TO DO: Below are records; copy every line in them that holds the word "Stuart".

--

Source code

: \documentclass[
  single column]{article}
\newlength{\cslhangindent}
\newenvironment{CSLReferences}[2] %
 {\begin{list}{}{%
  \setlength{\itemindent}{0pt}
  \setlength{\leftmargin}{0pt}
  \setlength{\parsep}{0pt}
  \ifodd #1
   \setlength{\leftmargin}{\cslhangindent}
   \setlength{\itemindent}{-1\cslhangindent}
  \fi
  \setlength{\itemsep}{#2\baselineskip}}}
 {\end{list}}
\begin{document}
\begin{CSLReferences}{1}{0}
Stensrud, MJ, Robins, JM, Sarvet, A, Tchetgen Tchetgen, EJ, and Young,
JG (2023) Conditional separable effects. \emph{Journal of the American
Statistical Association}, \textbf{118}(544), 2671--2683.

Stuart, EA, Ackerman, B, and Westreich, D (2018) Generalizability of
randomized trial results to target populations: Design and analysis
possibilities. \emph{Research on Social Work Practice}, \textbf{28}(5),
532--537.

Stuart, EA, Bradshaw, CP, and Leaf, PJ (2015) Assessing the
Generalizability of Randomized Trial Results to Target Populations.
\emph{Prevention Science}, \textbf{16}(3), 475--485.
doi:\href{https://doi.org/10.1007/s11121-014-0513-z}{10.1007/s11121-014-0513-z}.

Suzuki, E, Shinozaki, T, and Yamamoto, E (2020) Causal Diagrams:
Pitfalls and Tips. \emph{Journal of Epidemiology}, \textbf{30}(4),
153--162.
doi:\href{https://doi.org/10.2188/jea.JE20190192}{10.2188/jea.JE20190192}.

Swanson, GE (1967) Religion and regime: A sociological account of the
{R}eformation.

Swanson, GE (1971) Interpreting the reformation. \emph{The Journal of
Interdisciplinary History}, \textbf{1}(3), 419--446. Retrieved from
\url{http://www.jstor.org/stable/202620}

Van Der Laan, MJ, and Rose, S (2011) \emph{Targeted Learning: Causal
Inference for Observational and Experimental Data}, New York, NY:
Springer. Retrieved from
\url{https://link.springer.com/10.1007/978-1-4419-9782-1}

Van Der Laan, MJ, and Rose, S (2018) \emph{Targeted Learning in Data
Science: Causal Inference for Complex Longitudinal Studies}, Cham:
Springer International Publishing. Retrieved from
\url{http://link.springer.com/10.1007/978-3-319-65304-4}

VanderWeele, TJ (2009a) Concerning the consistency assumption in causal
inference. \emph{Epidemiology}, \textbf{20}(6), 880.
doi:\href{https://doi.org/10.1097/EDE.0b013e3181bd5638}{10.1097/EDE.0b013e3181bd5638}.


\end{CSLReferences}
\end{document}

--

EXERCISE OUTPUT:
Stuart, EA, Ackerman, B, and Westreich, D (2018) Generalizability of
Stuart, EA, Bradshaw, CP, and Leaf, PJ (2015) Assessing the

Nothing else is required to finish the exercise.